Task to complete:
Search the data below, and report every line in which "save" occurs.

Material shown:
□ □ □ □ □ □ □
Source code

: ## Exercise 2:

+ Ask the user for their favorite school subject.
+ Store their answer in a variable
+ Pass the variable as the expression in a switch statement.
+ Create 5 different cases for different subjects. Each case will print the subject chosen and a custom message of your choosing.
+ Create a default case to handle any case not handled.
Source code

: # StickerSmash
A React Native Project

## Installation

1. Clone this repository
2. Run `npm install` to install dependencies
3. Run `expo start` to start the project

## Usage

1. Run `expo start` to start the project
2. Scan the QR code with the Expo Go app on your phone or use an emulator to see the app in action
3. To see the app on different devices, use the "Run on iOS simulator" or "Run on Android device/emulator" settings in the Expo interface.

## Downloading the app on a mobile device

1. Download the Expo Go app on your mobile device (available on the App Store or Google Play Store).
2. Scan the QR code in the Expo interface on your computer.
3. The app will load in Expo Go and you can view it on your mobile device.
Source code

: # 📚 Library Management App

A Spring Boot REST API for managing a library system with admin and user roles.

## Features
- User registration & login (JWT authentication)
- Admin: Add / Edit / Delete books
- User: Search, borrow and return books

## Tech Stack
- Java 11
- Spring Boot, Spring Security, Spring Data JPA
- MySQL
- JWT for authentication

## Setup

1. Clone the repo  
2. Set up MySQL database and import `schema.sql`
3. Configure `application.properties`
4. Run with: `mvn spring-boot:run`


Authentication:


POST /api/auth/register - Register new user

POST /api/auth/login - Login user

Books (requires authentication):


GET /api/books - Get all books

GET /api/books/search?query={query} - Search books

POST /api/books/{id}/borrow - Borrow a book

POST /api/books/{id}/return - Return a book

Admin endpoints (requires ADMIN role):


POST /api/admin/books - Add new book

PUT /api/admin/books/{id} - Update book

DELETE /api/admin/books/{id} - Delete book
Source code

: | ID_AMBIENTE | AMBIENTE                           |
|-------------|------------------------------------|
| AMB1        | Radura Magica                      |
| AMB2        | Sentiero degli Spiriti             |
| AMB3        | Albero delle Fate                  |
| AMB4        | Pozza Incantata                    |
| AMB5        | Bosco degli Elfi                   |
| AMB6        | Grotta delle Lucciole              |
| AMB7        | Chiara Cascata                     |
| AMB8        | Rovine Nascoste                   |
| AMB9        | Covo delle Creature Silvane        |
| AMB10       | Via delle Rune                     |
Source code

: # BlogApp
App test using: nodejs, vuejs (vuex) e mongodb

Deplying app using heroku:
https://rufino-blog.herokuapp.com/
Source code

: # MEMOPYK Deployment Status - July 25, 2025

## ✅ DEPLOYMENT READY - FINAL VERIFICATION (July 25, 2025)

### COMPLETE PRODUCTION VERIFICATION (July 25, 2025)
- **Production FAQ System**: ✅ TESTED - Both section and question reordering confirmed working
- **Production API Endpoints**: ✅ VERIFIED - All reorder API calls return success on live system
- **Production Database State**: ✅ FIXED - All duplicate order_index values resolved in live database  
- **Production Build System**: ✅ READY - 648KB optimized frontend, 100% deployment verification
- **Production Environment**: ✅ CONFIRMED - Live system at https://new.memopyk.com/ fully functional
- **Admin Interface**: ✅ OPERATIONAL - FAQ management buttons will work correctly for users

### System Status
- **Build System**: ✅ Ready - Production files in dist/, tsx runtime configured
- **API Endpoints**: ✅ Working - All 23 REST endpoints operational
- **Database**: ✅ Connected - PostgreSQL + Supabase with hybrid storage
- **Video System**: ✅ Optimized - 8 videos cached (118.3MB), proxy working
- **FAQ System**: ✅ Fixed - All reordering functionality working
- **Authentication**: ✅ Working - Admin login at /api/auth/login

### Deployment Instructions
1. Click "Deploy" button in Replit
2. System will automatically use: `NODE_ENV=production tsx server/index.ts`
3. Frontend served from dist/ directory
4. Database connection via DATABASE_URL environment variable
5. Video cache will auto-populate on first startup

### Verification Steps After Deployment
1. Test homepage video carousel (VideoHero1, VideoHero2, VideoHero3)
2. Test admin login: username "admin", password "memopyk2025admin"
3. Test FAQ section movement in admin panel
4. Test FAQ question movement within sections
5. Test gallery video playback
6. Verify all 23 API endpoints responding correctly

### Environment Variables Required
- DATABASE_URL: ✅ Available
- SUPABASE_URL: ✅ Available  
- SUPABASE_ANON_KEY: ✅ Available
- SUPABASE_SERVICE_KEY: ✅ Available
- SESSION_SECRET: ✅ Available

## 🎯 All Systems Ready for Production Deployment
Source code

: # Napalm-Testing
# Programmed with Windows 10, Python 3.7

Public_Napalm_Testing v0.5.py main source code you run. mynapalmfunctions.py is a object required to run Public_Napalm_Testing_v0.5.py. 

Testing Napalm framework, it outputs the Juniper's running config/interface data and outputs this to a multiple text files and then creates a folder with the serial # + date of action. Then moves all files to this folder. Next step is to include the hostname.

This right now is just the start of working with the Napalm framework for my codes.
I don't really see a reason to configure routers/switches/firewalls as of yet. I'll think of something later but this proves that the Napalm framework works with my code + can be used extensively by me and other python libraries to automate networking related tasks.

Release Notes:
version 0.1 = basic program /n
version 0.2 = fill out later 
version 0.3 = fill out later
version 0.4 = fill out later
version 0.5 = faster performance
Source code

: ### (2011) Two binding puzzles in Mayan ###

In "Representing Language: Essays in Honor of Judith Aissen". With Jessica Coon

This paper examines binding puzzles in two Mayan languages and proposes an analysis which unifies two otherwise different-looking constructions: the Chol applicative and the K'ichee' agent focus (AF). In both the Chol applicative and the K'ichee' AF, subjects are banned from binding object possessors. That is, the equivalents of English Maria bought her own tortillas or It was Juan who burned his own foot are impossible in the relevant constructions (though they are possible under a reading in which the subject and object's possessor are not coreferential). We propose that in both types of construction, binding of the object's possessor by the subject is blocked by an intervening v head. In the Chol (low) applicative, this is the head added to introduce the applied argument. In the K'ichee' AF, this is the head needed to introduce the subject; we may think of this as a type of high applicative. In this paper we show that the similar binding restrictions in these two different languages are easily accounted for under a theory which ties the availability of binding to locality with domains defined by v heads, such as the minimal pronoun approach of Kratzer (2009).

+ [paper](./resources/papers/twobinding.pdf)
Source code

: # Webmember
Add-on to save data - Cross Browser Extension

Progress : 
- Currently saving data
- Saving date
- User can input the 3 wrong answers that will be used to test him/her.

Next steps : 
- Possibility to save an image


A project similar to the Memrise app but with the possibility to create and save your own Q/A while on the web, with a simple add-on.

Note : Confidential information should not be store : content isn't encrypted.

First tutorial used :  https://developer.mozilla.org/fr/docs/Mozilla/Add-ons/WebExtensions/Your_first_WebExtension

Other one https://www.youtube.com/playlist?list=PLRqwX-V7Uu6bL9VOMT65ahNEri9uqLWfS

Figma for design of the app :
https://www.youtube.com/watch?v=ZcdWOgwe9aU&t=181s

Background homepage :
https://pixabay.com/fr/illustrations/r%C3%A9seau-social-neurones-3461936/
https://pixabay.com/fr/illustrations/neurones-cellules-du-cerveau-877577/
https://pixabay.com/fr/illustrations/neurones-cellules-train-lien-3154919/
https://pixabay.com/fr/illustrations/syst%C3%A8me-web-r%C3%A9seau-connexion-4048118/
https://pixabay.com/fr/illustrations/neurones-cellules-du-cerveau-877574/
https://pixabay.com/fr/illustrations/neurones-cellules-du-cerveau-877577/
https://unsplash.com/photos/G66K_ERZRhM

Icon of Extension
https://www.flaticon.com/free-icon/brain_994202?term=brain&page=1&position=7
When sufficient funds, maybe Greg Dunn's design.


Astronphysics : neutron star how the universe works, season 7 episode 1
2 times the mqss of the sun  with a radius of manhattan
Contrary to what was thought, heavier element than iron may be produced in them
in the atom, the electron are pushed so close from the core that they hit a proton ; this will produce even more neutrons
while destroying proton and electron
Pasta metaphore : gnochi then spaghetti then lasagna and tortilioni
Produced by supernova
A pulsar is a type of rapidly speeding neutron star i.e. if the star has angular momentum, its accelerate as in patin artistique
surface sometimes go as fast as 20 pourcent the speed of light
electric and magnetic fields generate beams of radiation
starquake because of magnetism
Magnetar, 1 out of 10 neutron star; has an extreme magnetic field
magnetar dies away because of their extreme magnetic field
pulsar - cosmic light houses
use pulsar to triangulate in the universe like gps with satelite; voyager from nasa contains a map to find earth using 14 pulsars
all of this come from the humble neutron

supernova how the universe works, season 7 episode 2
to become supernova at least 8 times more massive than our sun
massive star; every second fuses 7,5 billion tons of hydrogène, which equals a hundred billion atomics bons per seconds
□ □ □ □ □ □ □
Solution for this task:
Add-on to save data - Cross Browser Extension
- Possibility to save an image
A project similar to the Memrise app but with the possibility to create and save your own Q/A while on the web, with a simple add-on.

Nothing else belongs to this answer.